Variance of the polygenic risk score

The denominator in (eq. 11), E[Var(g(X))], can be shown to be greater than R 2 true:

$${R}_{{\rm{true}}}^{2}={\rm{E}}[{\rm{Cov}}(g(X),{\boldsymbol{y}})]={\rm{E}}[{\rm{Cov}}(g(X),X{\boldsymbol{\beta }})],$$


$${\rm{E}}[{\rm{Cov}}(g(X),X{\boldsymbol{\beta }})]\le {\rm{E}}[\sqrt{{\rm{Var}}(g(X)){\rm{Var}}(X{\boldsymbol{\beta }})}]={\rm{E}}[\sqrt{{\rm{Var}}(g(X)){R}_{{\rm{true}}}^{2}}]$$

And thus:

$${R}_{{\rm{true}}}^{2}\le {\rm{E}}[\sqrt{{\rm{Var}}(g(X)){R}_{{\rm{true}}}^{2}}]\,{\rm{and}}\,\sqrt{{R}_{{\rm{true}}}^{2}}\le {\rm{E}}[\sqrt{{\rm{Var}}(g(X))}],$$

which leads to

$${\rm{E}}[{\rm{Var}}(g({\boldsymbol{X}}))]\ge {\rm{E}}{[\sqrt{{\rm{Var}}(g({\boldsymbol{X}}))}]}^{2}\ge {R}_{{\rm{true}}}^{2}$$

From the above inequality, we can conclude that E[Var(g(X))] is biased and will always be greater than or equal to the true genetic variance.

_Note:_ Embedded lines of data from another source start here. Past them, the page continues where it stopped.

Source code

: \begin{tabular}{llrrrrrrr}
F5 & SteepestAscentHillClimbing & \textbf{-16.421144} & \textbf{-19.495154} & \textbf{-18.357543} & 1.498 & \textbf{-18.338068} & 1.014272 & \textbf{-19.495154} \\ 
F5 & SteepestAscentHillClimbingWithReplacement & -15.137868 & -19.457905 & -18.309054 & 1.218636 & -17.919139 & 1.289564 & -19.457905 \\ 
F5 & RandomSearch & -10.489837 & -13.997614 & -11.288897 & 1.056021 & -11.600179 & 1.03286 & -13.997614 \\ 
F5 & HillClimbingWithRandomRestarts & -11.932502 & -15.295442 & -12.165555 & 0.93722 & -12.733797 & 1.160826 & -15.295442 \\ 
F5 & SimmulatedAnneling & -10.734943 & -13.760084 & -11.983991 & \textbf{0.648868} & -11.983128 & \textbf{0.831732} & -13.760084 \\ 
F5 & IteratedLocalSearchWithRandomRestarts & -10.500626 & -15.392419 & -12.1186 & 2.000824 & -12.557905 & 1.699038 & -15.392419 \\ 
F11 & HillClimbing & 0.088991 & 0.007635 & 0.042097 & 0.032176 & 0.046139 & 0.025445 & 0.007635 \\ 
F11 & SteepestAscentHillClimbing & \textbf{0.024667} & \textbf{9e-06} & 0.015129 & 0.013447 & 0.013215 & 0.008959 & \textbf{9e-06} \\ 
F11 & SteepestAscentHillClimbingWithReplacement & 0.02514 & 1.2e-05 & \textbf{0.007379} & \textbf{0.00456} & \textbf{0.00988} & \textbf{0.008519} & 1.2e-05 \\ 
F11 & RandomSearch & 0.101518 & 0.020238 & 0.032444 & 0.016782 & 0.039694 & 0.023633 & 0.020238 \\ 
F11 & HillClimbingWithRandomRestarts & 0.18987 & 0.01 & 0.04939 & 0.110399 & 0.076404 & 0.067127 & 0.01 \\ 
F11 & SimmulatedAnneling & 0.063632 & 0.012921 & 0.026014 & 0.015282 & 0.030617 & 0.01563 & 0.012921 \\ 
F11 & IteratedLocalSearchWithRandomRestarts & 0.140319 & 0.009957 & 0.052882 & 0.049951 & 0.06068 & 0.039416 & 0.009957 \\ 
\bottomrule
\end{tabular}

All analyses were conducted in R statistical software, the scripts for gradient boosted regression trees and LD adjustments can be found at

Simulations to assess the effect of LD adjustment on polygenic risk score bias and variance

We performed simulations to confirm the effect of LD adjustment on bias and polygenic risk score variance. A total of 5,000 individuals were simulated for 450 contiguous SNPs using phased haplotypes from the 1000 Genomes Project [19]. The genetic effect of each SNP was randomly selected from a normal distribution according to a pre-defined, unobserved, true regional genetic variance that assumed genome-wide heritability varying from 0 to 0.5. For each genetic variance set-point, 1,000 simulations were completed and a polygenic risk score incorporating LD correction was derived. The average (±SD) gene score prediction R 2, and the gene score variance and covariance between the gene score and the true (unobserved) genetic effect was calculated (Supplementary Figure S3). Based on these simulations, we confirmed that (1) LD-corrected gene scores were unbiased estimators of true genetic variance (i.e. E[Cov(g(X), y)] = R 2 true, and (2) the variance of the gene score was indeed higher than the true genetic variance. We further estimated the loss of information at ~12%, or in other words, the polygenic risk score prediction, R 2, explained ~88% of the true genetic effect variance, on average.

Pruning and thresholding polygenic risk score, LDpred and other methods

Pruning and thresholding (P+T) polygenic scores were derived using the “clump” function of PLINK21 with an LD r 2 threshold of 0.2 and testing p-value thresholds in a continuous manner from the most to the least significant association. LDpred adjusts GWAS summary statistics for the effects of linkage disequilibrium, providing re-weighted effect estimates that are then used in polygenic risk scores4. LDpred was run as recommended by the authors, and included data synchronization and LDpred steps. LDpred requires a specification for the fraction of SNPs assumed to be causal. For each model, we tested causal fractions of 1 (infinitesimal), 0.3, 0.1, 0.03, 0.01, 0.003, 0.001, 0.0003, and 0.0001, as recommended. The results are presented using the causal fraction of the best results. A heritability estimate was also required by the algorithm and was estimated from the summary association statistics from LDpred. As a sensitivity analysis, we additionally used heritability estimates given by the variance component models in the UKB. The results were consistent and only the default option is shown. Polygenic genetic variance (i.e., narrow sense heritability) was estimated for height and BMI in the UKB using the variance components implemented in GCTA13. All LD measures or related estimates used throughout the manuscript were derived from the UKB calibration set genotypes.